Create an Arrow dataset from csv files.

Examples

>>> import ray
>>> # Read a directory of files in remote storage.
>>> ray.data.read_csv("s3://bucket/path") 
>>> # Read multiple local files.
>>> ray.data.read_csv(["/path/to/file1", "/path/to/file2"]) 
>>> # Read multiple directories.
>>> ray.data.read_csv( 
...     ["s3://bucket/path1", "s3://bucket/path2"])
>>> # Read files that use a different delimiter. For more uses of ParseOptions see
>>> # https://arrow.apache.org/docs/python/generated/pyarrow.csv.ParseOptions.html  # noqa: #501
>>> from pyarrow import csv
>>> parse_options = csv.ParseOptions(delimiter="\t")
>>> ray.data.read_csv( 
...     "example://iris.tsv",
...     parse_options=parse_options)
>>> # Convert a date column with a custom format from a CSV file.
>>> # For more uses of ConvertOptions see
>>> # https://arrow.apache.org/docs/python/generated/pyarrow.csv.ConvertOptions.html  # noqa: #501
>>> from pyarrow import csv
>>> convert_options = csv.ConvertOptions(
...     timestamp_parsers=["%m/%d/%Y"])
>>> ray.data.read_csv( 
...     "example://dow_jones_index.csv",
...     convert_options=convert_options)

By default, read_csv parses Hive-style partitions from file paths. If your data adheres to a different partitioning scheme, set the partitioning parameter.

>>> ds = ray.data.read_csv("example://year=2022/month=09/sales.csv")  
>>> ds.take(1)  
[{'order_number': 10107, 'quantity': 30, 'year': '2022', 'month': '09'}]

By default, read_csv reads all files from file paths. If you want to filter files by file extensions, set the partition_filter parameter.

>>> # Read only *.csv files from multiple directories.
>>> from ray.data.datasource import FileExtensionFilter
>>> ray.data.read_csv( 
...     ["s3://bucket/path1", "s3://bucket/path2"],
...     partition_filter=FileExtensionFilter("csv"))
Parameters
  • paths – A single file/directory path or a list of file/directory paths.
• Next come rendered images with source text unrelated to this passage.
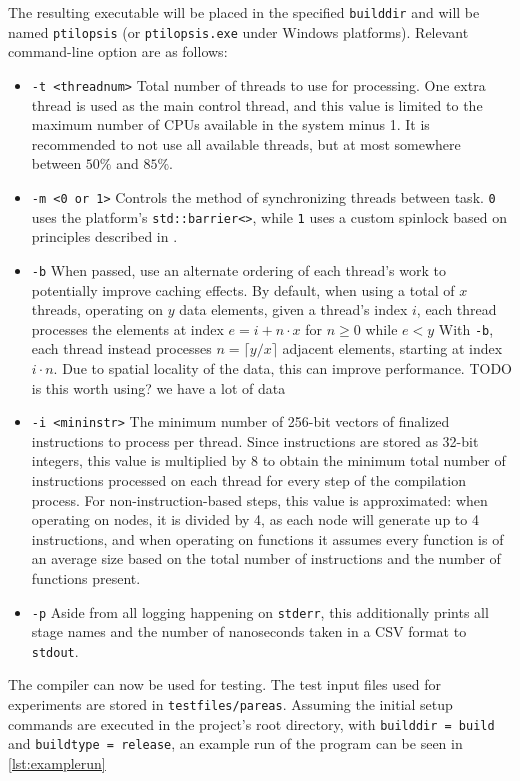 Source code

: \documentclass[12pt,dvipsnames]{article}
\newcommand{\helpme}[1]{{\color{red}#1}}
\newcommand{\icpp}[1]{\texttt{#1}}
\newcommand{\mono}[1]{\texttt{#1}}
\begin{document}
The resulting executable will be placed in the specified \mono{builddir} and will be named \mono{ptilopsis} (or \mono{ptilopsis.exe} under Windows platforms). Relevant command-line option are as follows:
\begin{itemize}
    \item \mono{-t <threadnum>} Total number of threads to use for processing.
        One extra thread is used as the main control thread, and this value is limited to the maximum number of CPUs available in the system minus 1. It is recommended to not use all available threads, but at most somewhere between $50\%$ and $85\%$.
    \item \mono{-m <0 or 1>} Controls the method of synchronizing threads between task. \mono{0} uses the platform's \icpp{std::barrier<>}, while \mono{1} uses a custom spinlock based on principles described in \cite{spinlock}.
    \item \mono{-b} When passed, use an alternate ordering of each thread's work to potentially improve caching effects.
    By default, when using a total of $x$ threads, operating on $y$ data elements, given a thread's index $i$, each thread processes the elements at index $e = i + n \cdot x$ for $n \geq 0$ while $e < y$
    With \mono{-b}, each thread instead processes $n = \lceil y / x \rceil$ adjacent elements, starting at index $i \cdot n$. Due to spatial locality of the data, this can improve performance.
    \helpme{TODO is this worth using? we have a lot of data}
    \item \mono{-i <mininstr>} The minimum number of 256-bit vectors of finalized instructions to process per thread. Since instructions are stored as 32-bit integers, this value is multiplied by 8 to obtain the minimum total number of instructions processed on each thread for every step of the compilation process. For non-instruction-based steps, this value is approximated: when operating on nodes, it is divided by 4, as each node will generate up to 4 instructions, and when operating on functions it assumes every function is of an average size based on the total number of instructions and the number of functions present.
    \item \mono{-p} Aside from all logging happening on \mono{stderr}, this additionally prints all stage names and the number of nanoseconds taken in a CSV format to \mono{stdout}.
\end{itemize}

The compiler can now be used for testing. The test input files used for experiments are stored in \mono{testfiles/pareas}. Assuming the initial setup commands are executed in the project's root directory, with  \mono{builddir = build} and \mono{buildtype = release}, an example run of the program can be seen in \autoref{lst:examplerun}
\end{document}
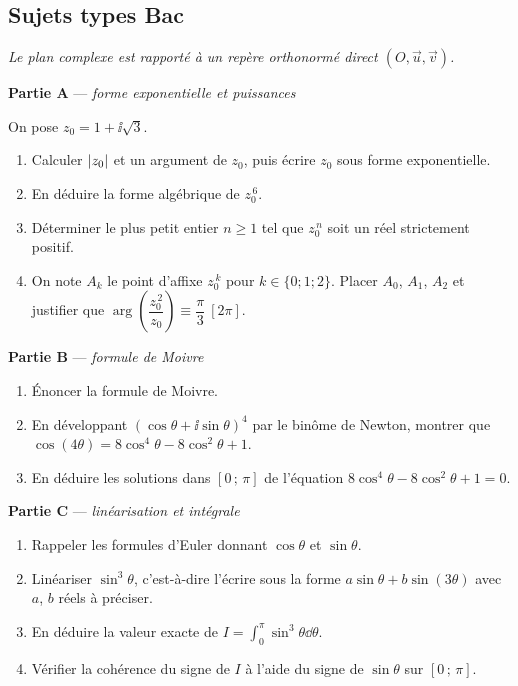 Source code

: \subsection{Sujets types Bac}

\emph{Le plan complexe est rapporté à un repère orthonormé direct
$(O, \vec{u}, \vec{v})$.}

\textbf{Partie A} — \textit{forme exponentielle et puissances}

On pose $z_0 = 1 + \ii\sqrt3$.
\begin{enumerate}
	\item Calculer $\abs{z_0}$ et un argument de $z_0$, puis écrire $z_0$ sous
	forme exponentielle.
	\item En déduire la forme algébrique de $z_0^{\,6}$.
	\item Déterminer le plus petit entier $n \geq 1$ tel que $z_0^{\,n}$ soit
	un réel strictement positif.
	\item On note $A_k$ le point d'affixe $z_0^{\,k}$ pour $k \in \{0;1;2\}$.
	Placer $A_0$, $A_1$, $A_2$ et justifier que
	$\arg\!\left(\dfrac{z_0^{\,2}}{z_0}\right) \equiv \dfrac{\pi}{3}\ [2\pi]$.
\end{enumerate}

\textbf{Partie B} — \textit{formule de Moivre}

\begin{enumerate}
	\item Énoncer la formule de Moivre.
	\item En développant $(\cos\theta + \ii\sin\theta)^4$ par le binôme de
	Newton, montrer que
	$\cos(4\theta) = 8\cos^4\theta - 8\cos^2\theta + 1$.
	\item En déduire les solutions dans $[0\,;\,\pi]$ de l'équation
	$8\cos^4\theta - 8\cos^2\theta + 1 = 0$.
\end{enumerate}

\textbf{Partie C} — \textit{linéarisation et intégrale}

\begin{enumerate}
	\item Rappeler les formules d'Euler donnant $\cos\theta$ et
	$\sin\theta$.
	\item Linéariser $\sin^3\theta$, c'est-à-dire l'écrire sous la forme
	$a\sin\theta + b\sin(3\theta)$ avec $a$, $b$ réels à préciser.
	\item En déduire la valeur exacte de
	$\displaystyle I = \int_0^{\pi}\sin^3\theta\dd\theta$.
	\item Vérifier la cohérence du signe de $I$ à l'aide du signe de
	$\sin\theta$ sur $[0\,;\,\pi]$.
\end{enumerate}

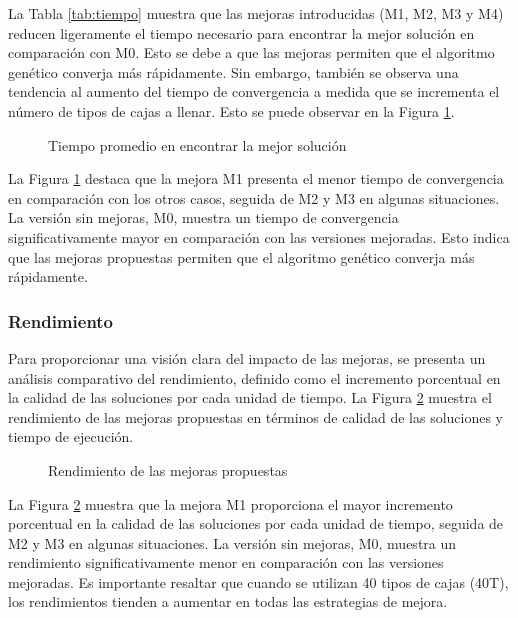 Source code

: La Tabla \ref{tab:tiempo} muestra que las mejoras introducidas (M1, M2, M3 y M4) reducen ligeramente el tiempo necesario para encontrar la mejor solución en comparación con M0. Esto se debe a que las mejoras permiten que el algoritmo genético converja más rápidamente. Sin embargo, también se observa una tendencia al aumento del tiempo de convergencia a medida que se incrementa el número de tipos de cajas a llenar. Esto se puede observar en la Figura \ref{fig:tiempos}.

\begin{figure}[H]
    \centering
    
    \caption{Tiempo promedio en encontrar la mejor solución}
    \label{fig:tiempos}
\end{figure}

La Figura \ref{fig:tiempos} destaca que la mejora M1 presenta el menor tiempo de convergencia en comparación con los otros casos, seguida de M2 y M3 en algunas situaciones. La versión sin mejoras, M0, muestra un tiempo de convergencia significativamente mayor en comparación con las versiones mejoradas. Esto indica que las mejoras propuestas permiten que el algoritmo genético converja más rápidamente.

\subsubsection{Rendimiento}

Para proporcionar una visión clara del impacto de las mejoras, se presenta un análisis comparativo del rendimiento, definido como el incremento porcentual en la calidad de las soluciones por cada unidad de tiempo. La Figura \ref{fig:rendimiento} muestra el rendimiento de las mejoras propuestas en términos de calidad de las soluciones y tiempo de ejecución.

\begin{figure}[H]
    \centering
    
    \caption{Rendimiento de las mejoras propuestas}
    \label{fig:rendimiento}
\end{figure}

La Figura \ref{fig:rendimiento} muestra que la mejora M1 proporciona el mayor incremento porcentual en la calidad de las soluciones por cada unidad de tiempo, seguida de M2 y M3 en algunas situaciones. La versión sin mejoras, M0, muestra un rendimiento significativamente menor en comparación con las versiones mejoradas. Es importante resaltar que cuando se utilizan 40 tipos de cajas (40T), los rendimientos tienden a aumentar en todas las estrategias de mejora.

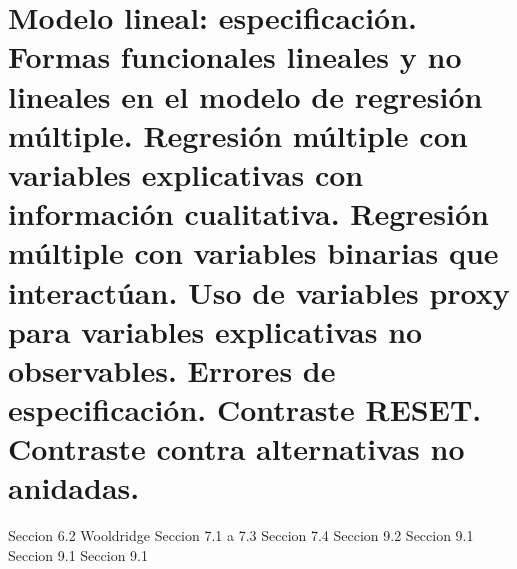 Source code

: 
\chapter[Modelo lineal: especificaci\'on.]{Modelo lineal: especificaci\'on. \\
\normalsize  Formas funcionales lineales y no lineales en el modelo de regresi\'on m\'ultiple. Regresi\'on m\'ultiple con variables explicativas con informaci\'on cualitativa. Regresi\'on m\'ultiple con variables binarias que interact\'uan. Uso de variables proxy para variables explicativas no observables. Errores de especificaci\'on. Contraste RESET. Contraste contra alternativas no anidadas.}




Seccion 6.2 Wooldridge
Seccion 7.1 a 7.3
Seccion 7.4
Seccion 9.2
Seccion 9.1
Seccion 9.1
Seccion 9.1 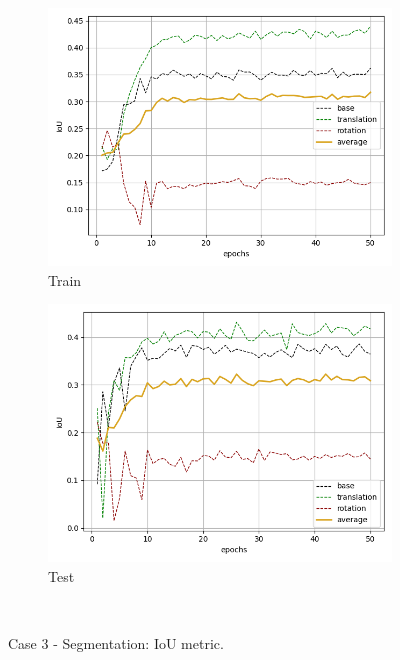 \begin{figure}[H]
    \begin{subfigure}{.48\linewidth}
    \centering
    \includegraphics[scale=0.45]{Img/seg_flow_nonoise_train_iou.png}
    \caption{Train}
    \end{subfigure}
    \begin{subfigure}{.48\linewidth}
    \centering
    \includegraphics[scale=0.45]{Img/seg_flow_nonoise_test_iou.png}
    \caption{Test}
    \end{subfigure}\\
    \caption{Case 3 - Segmentation: IoU metric.}
\end{figure} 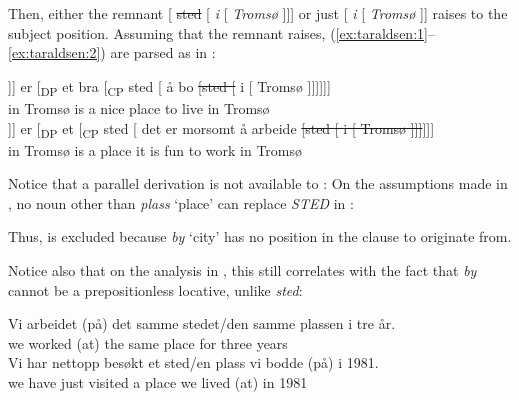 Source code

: \documentclass[output=paper]{LSP/langsci}
\begin{document}
Then, either the remnant [ \st{sted} [ \textit{i} [ \textit{Tromsø} ]]] or just [ \textit{i} [ \textit{Tromsø} ]] raises to the subject position. Assuming that the remnant raises, (\ref{ex:taraldsen:1}--\ref{ex:taraldsen:2}) are parsed as in :

\ea%
    \label{ex:taraldsen:54}

\ea \label{ex:taraldsen:54a}
\gll  [\st{sted} [ \textbf{i} [ \textbf{Tromsø} ]]] er [\textsubscript{DP} et bra [\textsubscript{CP} sted [ å bo       {\st{[sted [}} i [ Tromsø ]]]]]] \\
           {}    {}         in  {}  Tromsø  {}   is   {}    a nice   {}  place {} to live {} in {} Tromsø\\
\ex \label{ex:taraldsen:54b}
\gll  [\st{sted} [ \textbf{i} [ \textbf{Tromsø} ]]] er [\textsubscript{DP} et [\textsubscript{CP} sted [ det er morsomt   å arbeide \st{[sted [ i [ Tromsø ]]]}]]] \\
          {}     {}     in    {}    Tromsø     {}   is   {}                a       {}             place {}  it is  fun    to work    {\hspaceThis{\textit{[sted~[}} in  Tromsø} \\
\z
\z

Notice that a parallel derivation is not available to : On the assumptions made in , no noun other than \textit{plass} `place' can replace \textit{STED} in :

\ea%
    \label{ex:taraldsen:55}
\z
\z

Thus,  is excluded because \textit{by} `city' has no position in the  clause to originate from.

Notice also that on the analysis in , this still correlates with the fact that \textit{by} cannot be a prepositionless locative, unlike \textit{sted}:

\ea%
    \label{ex:taraldsen:56}
\ea
\gll  Vi arbeidet (på) {det samme stedet/den samme plassen} i tre år.\\
         we worked (at)  {the same place}                        for three years\\
\ex
\gll   Vi har nettopp besøkt {et sted/en plass} vi bodde (på) i 1981.\\
         we have just    visited {a  place}    we lived (at)  in 1981\\
\z
\z
\end{document}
A list of paths can contain both files and directories.

  • filesystem – The filesystem implementation to read from.

  • parallelism – The requested parallelism of the read. Parallelism may be limited by the number of files of the dataset.

  • ray_remote_args – kwargs passed to ray.remote in the read tasks.

  • arrow_open_stream_args – kwargs passed to pyarrow.fs.FileSystem.open_input_stream

  • meta_provider – File metadata provider. Custom metadata providers may be able to resolve file metadata more quickly and/or accurately.

  • partition_filter – Path-based partition filter, if any. Can be used with a custom callback to read only selected partitions of a dataset. By default, this does not filter out any files. If wishing to filter out all file paths except those whose file extension matches e.g. “.csv”, a FileExtensionFilter("csv") can be provided.

  • partitioning

    A Partitioning object that describes how paths are organized. By default, this function parses Hive-style partitions.

  • arrow_csv_args – Other csv read options to pass to pyarrow.

  • ignore_missing_paths – If True, ignores any file paths in paths that are not found. Defaults to False.

Returns

Dataset producing Arrow records read from the specified paths.

PublicAPI: This API is stable across Ray releases.